Die Wahrheit soll ans Licht. Nur wie? Selbst Oberstaatsanwalt Klaus Puderbach ist ratlos. »Sexuelle Kontakte« - ja, »Großer Exorzismus« - nein, meint das Bistum Mainz. Jetzt muss Puderbach Hunderte Briefe Bäumer-Schleinkofers an den Weihbischof lesen - es geht darin wohl um Tiere und biblische Metaphern. Auch ein Psychiater soll konsultiert werden. Sind es »Wahnvorstellungen im religiösen Bereich«? War die Initiative zu sexuellen Handlungen von Bäumer-Schleinkofer ausgegangen? Oder hat der Weihbischof die seelische Not der Frau ausgenutzt?

Puderbach ermittelt. In alle Richtungen. Und der Weihbischof will nicht mehr öffentlich auftreten - bis die Angelegenheit geklärt ist. Doch das kann lange dauern.

Vielleicht zu lange. Denn die Dämonen machen mobil. Wer hält sie auf? Der Mainzer Oberhirte Karl Lehmann? Möglich. Oder Johannes Paul II.? Keine schlechte Wahl, der Papst hat Erfahrung. Im Frühjahr 1982 wälzte sich eine Frau vor ihm am Boden und schrie, Karol Wojtila sprach Formeln und betete, die Frau wurde schließlich geheilt. Noch besser aber wären jene Priester, die 1976 den berühmten Exorzismus von Klingenberg durchgeführt hatten. Damals will einer der Geistlichen bis zu 100 Dämonen aus einer Pädagogik- und Theologiestudentin herausgehört haben.

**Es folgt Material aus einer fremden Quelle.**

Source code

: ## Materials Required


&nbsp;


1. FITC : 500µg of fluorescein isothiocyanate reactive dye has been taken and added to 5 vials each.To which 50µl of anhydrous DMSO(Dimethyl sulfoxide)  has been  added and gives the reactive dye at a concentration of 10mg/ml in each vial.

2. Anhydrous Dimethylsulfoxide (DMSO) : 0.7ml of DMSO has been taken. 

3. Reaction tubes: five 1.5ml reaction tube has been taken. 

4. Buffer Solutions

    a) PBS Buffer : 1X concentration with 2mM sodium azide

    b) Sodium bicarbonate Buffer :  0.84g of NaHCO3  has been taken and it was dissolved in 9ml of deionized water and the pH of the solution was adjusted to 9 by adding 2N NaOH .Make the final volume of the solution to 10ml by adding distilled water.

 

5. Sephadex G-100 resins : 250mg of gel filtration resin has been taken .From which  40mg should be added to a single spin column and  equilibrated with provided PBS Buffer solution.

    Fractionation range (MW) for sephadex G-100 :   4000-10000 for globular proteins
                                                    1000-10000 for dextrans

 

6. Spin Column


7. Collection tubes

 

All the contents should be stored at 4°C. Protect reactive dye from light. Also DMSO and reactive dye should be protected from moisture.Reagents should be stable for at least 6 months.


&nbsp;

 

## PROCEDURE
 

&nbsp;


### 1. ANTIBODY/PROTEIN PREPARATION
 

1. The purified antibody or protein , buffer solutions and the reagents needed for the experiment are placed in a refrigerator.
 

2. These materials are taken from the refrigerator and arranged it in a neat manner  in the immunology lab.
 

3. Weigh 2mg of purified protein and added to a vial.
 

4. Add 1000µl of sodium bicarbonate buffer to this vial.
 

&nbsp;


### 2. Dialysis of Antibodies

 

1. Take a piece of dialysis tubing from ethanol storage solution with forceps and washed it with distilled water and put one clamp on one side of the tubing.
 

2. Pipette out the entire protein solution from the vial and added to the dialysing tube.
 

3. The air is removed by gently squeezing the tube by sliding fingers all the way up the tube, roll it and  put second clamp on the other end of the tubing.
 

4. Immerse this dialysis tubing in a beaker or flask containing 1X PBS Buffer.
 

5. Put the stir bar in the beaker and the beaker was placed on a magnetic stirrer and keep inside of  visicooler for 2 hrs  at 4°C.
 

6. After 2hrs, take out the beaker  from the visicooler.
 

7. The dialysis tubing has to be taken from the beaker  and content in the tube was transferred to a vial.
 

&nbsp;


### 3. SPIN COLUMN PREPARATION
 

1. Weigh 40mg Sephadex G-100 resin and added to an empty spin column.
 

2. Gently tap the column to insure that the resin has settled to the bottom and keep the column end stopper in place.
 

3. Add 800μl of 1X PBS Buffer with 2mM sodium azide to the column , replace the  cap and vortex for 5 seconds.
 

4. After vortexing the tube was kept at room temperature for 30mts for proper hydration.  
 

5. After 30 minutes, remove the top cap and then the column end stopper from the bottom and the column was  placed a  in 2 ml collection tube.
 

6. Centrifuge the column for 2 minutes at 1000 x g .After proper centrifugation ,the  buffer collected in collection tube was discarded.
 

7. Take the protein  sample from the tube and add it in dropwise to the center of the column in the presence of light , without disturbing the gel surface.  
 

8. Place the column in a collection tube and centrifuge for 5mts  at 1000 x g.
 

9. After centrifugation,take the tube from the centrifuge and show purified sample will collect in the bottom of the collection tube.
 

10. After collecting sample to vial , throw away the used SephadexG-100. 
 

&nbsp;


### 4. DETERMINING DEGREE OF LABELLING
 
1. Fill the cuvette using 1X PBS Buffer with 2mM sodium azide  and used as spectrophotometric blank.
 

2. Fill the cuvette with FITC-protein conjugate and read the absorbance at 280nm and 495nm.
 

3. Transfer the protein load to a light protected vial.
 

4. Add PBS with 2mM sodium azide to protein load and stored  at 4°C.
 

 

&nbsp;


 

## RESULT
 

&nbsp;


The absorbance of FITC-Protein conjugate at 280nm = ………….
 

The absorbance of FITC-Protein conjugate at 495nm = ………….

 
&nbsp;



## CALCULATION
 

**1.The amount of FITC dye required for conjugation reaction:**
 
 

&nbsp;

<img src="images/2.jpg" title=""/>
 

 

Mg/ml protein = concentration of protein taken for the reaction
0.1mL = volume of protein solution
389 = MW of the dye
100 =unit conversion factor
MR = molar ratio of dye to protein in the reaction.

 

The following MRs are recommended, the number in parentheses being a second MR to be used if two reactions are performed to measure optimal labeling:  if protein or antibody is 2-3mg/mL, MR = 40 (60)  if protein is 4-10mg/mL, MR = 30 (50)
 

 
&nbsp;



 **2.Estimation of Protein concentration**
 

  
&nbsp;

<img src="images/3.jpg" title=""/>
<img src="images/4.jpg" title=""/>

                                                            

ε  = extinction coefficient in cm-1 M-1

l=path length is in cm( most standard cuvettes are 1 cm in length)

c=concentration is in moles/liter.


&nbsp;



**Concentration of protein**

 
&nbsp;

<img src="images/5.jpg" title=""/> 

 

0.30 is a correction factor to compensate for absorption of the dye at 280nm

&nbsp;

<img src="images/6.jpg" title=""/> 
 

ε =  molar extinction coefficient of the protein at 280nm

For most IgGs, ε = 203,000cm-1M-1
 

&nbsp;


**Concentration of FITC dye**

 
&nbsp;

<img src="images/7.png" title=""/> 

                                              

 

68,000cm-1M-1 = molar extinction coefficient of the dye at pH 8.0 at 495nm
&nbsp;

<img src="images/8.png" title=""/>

Unter anderem Adolf Hitler: »Ich hörte sein teuflisches Lachen.« Den Exorzisten war jedoch kein Erfolg beschieden. Offenbar siegten die Dämonen, die Studentin verhungerte. Weltliche Heiler hingegen sprachen damals von einer Epilepsie als Ursache und weigerten sich, die Aktivität des Teufels anzuerkennen.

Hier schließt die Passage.